We have much more planned in the coming months—machine learning with ‘learning to rank’, investigating and deploying new language analyzers, and, after doing an exhaustive analysis, removing quotes within queries. We’ll also be interacting closely with the new Structured Data team in their upcoming work on Commons to make freely licensed images accessible and reusable across the web.
Front end search
After all that back end search awesomeness, we needed to spruce up the part that the majority of our readers and editors actually interface with: the search results page! We started brainstorming during the late summer of 2016 on what we could do to make search results better—to easily find interesting, relevant content and to create a more intuitive viewing experience.

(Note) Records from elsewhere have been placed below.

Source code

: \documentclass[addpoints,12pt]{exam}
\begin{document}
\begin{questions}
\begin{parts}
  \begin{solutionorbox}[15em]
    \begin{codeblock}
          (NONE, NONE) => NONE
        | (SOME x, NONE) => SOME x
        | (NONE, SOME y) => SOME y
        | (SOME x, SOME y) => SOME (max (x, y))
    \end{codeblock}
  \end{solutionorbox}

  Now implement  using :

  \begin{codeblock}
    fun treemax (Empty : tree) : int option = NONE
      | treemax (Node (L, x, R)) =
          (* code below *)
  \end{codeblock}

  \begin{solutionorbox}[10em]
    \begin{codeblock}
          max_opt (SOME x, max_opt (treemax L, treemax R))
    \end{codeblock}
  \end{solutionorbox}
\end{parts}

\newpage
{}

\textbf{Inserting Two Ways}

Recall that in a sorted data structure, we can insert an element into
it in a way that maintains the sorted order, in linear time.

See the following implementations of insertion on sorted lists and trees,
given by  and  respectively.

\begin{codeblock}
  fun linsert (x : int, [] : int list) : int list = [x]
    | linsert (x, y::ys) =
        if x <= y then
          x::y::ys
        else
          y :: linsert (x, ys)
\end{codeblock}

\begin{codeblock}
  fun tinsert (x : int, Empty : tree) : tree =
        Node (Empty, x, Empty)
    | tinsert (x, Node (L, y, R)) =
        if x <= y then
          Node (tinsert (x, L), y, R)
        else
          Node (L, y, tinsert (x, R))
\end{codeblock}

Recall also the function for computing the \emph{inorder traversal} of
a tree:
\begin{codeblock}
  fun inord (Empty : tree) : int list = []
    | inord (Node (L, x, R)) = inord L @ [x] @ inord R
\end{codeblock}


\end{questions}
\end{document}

We designed and refined numerous ideas on how to improve the search results page and received lots of good feedback from the community.
Empowered by that feedback, we began testing, starting with a display of results from the Wikimedia sister projects next to the regular search results. The idea for this test was to enable discovery into other projects—projects that our visitors might not have known about—by displaying interesting results in small snippets. The sidebar display of the sister projects borrows from a similar feature that is already in use on the Italian, Catalan and French Wikipedias. We’ve run a couple tests on the sister project search results with detailed analysis completed and, after a bit of final touches to the code, we will release the new functionality into production on all Wikipedias near the end of April 2017.
The sister projects are an integral part of the Wikimedia family and the associated links denoting each project are often found near the footer of the front page of each Wikipedia. The Wikimedia sister projects are:
Our next test will be to add in additional information and related results for each search query. This will be in the form of an ‘explore similar’ link that, when someone interacts with the link, an expanded display will appear with related pages, categories and links to the article in other languages—all of which might lead to further knowledge discovery. We know that not every search query will return exactly what folks were looking for, but we feel that adding links to similar, but related information would be helpful and, possibly, super interesting!
We also plan on doing a few more tests in the coming year:
- Test a new display that will show the pronunciation of a word with its definition and part of speech—all from existing data in Wiktionary. Initially, this will be in English only.
- Test placing a small image (from the article) next to each search result that is displayed on the page.
- Test an additional feature that will use a new metadata display in the search box that is located on the top right of most pages in Wikipedia, similar to what happens on the Wikipedia.org portal page when a user starts typing into the search box.
For the more technical minded, there is a way to test out these new features in your own browser. For the sister project search results, it will require a bit of URL manipulation; but for the explore similar and Wiktionary widget, you’ll need a Wikipedia account and be able to create (or edit) your common.js file. Detailed information is available on Mediawiki.
Once the testing, analysis and feedback cycle is done for each new feature, we’d like to slowly implement them into production on all Wikipedias throughout the rest of the year. We’re really hoping that these enhancements will deepen the usefulness of search results and enable our readers and editors to be even more productive and inspired!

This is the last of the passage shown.